Earlier critics of Tagore did not go beyond reading Tagore's plays as dramatic literature, and thereby leaving a critical vacuum on Tagore plays as performance texts. Thus the book proposed begins with a strong critical notion that Tagore's play texts are much misunderstood due to the above critical lacunae. Hence the book will look at critical perspectives such as Tagore's texts as performance texts, their exploration in multimedia such as film, television, etc; reflections of Indian culture in his plays, Tagorean theatre links to his world of music and performance genres, Tagore's plays in the context of cross-cultural, intercultural theatre, Tagore as a poet-performer-composer and their interconnections and also Tagore's drama on the Indian stage.

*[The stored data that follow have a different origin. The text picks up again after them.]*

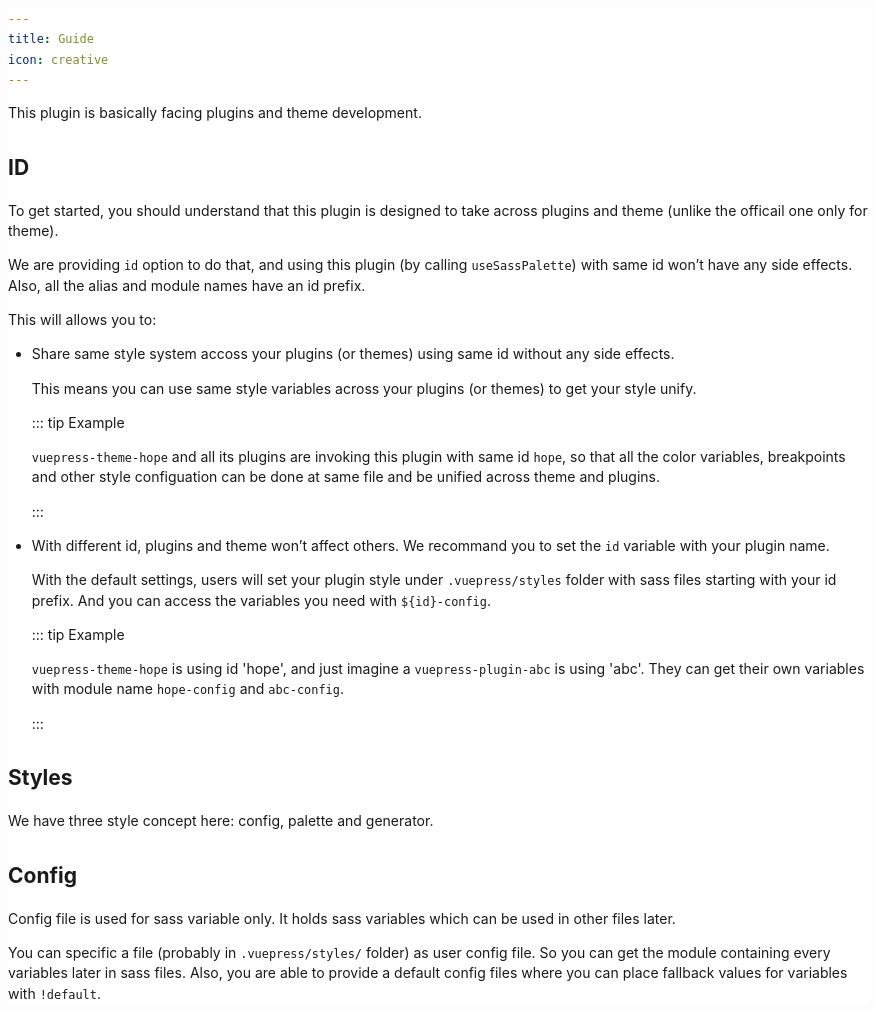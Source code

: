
 ```yaml
---
title: Guide
icon: creative
---
```


This plugin is basically facing plugins and theme development.

## ID

To get started, you should understand that this plugin is designed to take across plugins and theme (unlike the officail one only for theme).

We are providing `id` option to do that, and using this plugin (by calling `useSassPalette`) with same id won’t have any side effects. Also, all the alias and module names have an id prefix.

This will allows you to:

- Share same style system accoss your plugins (or themes) using same id without any side effects.

  This means you can use same style variables across your plugins (or themes) to get your style unify.

  ::: tip Example

  `vuepress-theme-hope` and all its plugins are invoking this plugin with same id `hope`, so that all the color variables, breakpoints and other style configuation can be done at same file and be unified across theme and plugins.

  :::

- With different id, plugins and theme won’t affect others. We recommand you to set the `id` variable with your plugin name.

  With the default settings, users will set your plugin style under `.vuepress/styles` folder with sass files starting with your id prefix. And you can access the variables you need with `${id}-config`.

  ::: tip Example

  `vuepress-theme-hope` is using id 'hope', and just imagine a `vuepress-plugin-abc` is using 'abc'. They can get their own variables with module name `hope-config` and `abc-config`.

  :::

## Styles

We have three style concept here: config, palette and generator.

## Config

Config file is used for sass variable only. It holds sass variables which can be used in other files later.

You can specific a file (probably in `.vuepress/styles/` folder) as user config file. So you can get the module containing every variables later in sass files. Also, you are able to provide a default config files where you can place fallback values for variables with `!default`.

The Broad Thematic Orientation
The book will be divided into two broad sections, based on the book's aim to explore both dramatic as well as theatrical traditions in Tagore's plays. Each section will include about eight articles. The tentative section heads and titles of articles will be as follows:
Section I: The Dramatic Tradition
i) Politics of Absence and the Concept of Power in Rabindranath Tagore's Drama
ii) Gender Politics and Tagore's Drama
iii) Tagore and the poetic dramatic tradition
iv) Tagore and Dramatic action, time and space
v) Translation and Tagore's Plays
vi) Tagore's use of myth, humour and satire in the Indian dramatic milieu
vii) Tagore and his contemporaries
viii) Tagore and modern Indian drama

Section II: The Theatrical / Performance Tradition
i) Tagore's drama as performance
ii) Tagore's plays on films
iii) Indian cultures and traditions as reflected in Tagore's theatre
iv) Use of Humour in His Plays in Perspective of the Indian Tradition of Comedies
v) Tagore as a poet-dramatist, poet-translator, dramatist-producer, actor-singer- choreographer and dramatist- scenographer
vi) Tagore and the intercultural performance/s
vii) Tagore's use of environ, mis en scene and the theatrical milieu.
viii) Modern productions of Tagore plays.